Retroperitoneoscopic nephrectomy in overweight and obese Japanese patients: complications and outcomes.

作者信息

Makiyama Kazuhide, Nakaigawa Noboru, Miyoshi Yasuhide, Murakami Takayuki, Yao Masahiro, Kubota Yoshinobu

机构信息

Department of Urology, Yokohama City University Graduate School of Medicine, Yokohama, Japan.

出版信息

Urol Int. 2008;81(4):427-30. doi: 10.1159/000167841. Epub 2008 Dec 10.

Abstract

INTRODUCTION

The objective of the present study was to evaluate the safety of retroperitoneoscopic nephrectomy (RN) in obese Japanese patients.

PATIENTS AND METHODS

We retrospectively reviewed 190 consecutive RN procedures performed from May 2002 to May 2006. We divided patients into an obese group (BMI >or=25, n = 54) and a normal group (BMI <24.9, n = 136). Operation time, estimated blood loss, and complications were compared between the two groups.

RESULTS

The mean operation time was longer in the obese group than in the normal group (203 vs. 184 min, respectively; p = 0.029). The mean estimated blood loss in the obese and normal groups was 127 and 91 ml, respectively. This difference was not significant (p = 0.39).

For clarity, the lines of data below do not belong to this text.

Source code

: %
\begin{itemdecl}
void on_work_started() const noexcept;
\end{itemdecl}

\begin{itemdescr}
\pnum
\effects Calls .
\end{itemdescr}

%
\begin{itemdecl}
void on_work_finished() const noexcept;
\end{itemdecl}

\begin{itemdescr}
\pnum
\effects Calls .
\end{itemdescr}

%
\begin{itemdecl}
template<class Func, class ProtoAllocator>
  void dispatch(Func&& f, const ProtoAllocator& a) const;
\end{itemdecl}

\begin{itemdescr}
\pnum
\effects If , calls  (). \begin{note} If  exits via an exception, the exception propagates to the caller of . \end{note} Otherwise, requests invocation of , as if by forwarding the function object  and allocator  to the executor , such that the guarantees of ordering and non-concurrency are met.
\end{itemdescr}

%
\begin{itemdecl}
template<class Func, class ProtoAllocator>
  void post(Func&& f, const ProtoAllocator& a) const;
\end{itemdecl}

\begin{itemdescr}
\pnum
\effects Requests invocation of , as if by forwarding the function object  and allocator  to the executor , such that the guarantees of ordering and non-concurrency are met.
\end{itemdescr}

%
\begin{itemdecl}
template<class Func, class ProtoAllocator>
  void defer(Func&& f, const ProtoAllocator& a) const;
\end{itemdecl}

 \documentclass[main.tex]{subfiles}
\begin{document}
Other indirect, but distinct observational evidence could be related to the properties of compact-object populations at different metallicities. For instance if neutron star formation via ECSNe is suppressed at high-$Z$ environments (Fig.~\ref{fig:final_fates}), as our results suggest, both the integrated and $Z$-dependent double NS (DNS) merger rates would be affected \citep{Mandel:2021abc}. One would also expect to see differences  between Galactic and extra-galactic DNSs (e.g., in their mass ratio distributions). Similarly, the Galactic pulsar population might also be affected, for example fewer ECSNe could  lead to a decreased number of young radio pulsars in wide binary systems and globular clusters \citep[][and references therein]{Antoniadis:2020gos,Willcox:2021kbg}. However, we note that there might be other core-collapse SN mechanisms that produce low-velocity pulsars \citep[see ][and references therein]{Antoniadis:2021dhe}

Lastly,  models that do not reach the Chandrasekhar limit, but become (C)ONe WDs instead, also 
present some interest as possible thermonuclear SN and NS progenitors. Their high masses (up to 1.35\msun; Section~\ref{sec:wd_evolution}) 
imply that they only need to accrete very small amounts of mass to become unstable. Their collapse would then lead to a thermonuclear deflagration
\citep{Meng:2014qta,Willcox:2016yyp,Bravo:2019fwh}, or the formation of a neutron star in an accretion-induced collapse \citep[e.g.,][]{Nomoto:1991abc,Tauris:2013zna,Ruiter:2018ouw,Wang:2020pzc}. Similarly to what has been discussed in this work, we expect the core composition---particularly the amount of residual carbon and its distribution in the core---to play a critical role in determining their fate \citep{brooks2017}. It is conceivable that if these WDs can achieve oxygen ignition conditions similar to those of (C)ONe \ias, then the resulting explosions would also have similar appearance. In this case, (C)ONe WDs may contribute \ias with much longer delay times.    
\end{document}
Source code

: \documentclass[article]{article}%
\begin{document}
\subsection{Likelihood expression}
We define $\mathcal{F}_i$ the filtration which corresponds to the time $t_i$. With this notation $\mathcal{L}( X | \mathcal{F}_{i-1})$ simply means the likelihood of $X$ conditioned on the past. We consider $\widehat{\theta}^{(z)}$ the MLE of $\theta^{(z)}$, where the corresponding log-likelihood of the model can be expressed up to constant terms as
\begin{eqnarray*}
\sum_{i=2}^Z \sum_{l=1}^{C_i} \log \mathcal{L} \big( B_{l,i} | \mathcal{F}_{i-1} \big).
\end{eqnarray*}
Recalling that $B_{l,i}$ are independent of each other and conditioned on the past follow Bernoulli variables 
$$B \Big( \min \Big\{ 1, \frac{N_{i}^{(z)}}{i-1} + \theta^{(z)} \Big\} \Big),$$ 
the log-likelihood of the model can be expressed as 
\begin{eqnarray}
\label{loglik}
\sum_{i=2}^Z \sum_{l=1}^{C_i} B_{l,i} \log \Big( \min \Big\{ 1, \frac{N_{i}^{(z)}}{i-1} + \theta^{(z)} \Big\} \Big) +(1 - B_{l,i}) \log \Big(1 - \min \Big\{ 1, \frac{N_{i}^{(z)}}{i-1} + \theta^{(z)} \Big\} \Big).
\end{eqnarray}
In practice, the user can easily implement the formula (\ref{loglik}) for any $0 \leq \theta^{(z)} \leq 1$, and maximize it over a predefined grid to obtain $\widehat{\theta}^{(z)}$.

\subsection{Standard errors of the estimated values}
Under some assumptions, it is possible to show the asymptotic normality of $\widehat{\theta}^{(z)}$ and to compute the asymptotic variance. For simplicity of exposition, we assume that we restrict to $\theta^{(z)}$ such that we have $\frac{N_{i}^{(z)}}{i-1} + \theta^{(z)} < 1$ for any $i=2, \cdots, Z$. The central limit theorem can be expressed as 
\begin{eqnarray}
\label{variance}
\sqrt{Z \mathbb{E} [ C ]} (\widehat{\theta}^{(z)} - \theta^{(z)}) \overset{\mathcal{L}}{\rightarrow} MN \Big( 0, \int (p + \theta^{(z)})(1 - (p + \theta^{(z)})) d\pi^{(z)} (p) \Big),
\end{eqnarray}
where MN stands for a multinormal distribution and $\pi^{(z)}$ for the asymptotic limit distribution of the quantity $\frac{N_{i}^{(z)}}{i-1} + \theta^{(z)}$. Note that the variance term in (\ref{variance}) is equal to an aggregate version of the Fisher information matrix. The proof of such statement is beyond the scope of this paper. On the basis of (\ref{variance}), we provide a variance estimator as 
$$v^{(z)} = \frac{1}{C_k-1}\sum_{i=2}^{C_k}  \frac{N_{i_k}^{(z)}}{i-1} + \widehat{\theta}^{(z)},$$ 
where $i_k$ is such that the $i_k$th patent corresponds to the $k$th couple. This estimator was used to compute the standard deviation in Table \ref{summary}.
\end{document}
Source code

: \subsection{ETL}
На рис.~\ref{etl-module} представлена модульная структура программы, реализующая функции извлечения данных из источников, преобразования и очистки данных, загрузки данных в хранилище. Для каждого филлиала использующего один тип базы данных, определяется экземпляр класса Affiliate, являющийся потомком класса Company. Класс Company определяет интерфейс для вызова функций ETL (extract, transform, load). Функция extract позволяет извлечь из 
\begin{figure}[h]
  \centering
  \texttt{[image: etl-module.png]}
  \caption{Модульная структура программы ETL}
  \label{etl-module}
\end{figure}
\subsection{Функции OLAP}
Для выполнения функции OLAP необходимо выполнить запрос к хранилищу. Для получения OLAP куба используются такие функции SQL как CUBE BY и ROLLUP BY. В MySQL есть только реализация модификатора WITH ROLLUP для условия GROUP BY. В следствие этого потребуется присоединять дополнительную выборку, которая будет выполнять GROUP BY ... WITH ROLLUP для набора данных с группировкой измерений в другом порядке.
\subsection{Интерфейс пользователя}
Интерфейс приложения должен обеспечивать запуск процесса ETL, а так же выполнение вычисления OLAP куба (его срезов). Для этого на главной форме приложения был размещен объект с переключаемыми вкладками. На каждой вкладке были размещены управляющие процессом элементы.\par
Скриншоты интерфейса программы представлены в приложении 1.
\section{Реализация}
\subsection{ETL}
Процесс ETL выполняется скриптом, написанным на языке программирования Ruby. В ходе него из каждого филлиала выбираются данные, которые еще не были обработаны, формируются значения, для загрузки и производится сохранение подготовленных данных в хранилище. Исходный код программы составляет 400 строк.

There was no significant difference in complications and the open conversion rate between the two groups.

CONCLUSIONS

Although the operation time in obese patients was slightly longer than in non-obese patients, RN in obese patients was safely performed.

摘要

引言

本研究的目的是评估肥胖日本患者行后腹腔镜肾切除术(RN)的安全性。

患者与方法

我们回顾性分析了2002年5月至2006年5月期间连续进行的190例RN手术。我们将患者分为肥胖组(BMI≥25,n = 54)和正常组(BMI<24.9,n = 136)。比较两组的手术时间、估计失血量及并发症情况。

结果

肥胖组的平均手术时间比正常组更长(分别为203分钟和184分钟;p = 0.029)。肥胖组和正常组的平均估计失血量分别为127毫升和91毫升。差异无统计学意义(p = 0.39)。两组在并发症及开放手术转换率方面无显著差异。

结论

虽然肥胖患者的手术时间比非肥胖患者略长,但肥胖患者行RN手术是安全的。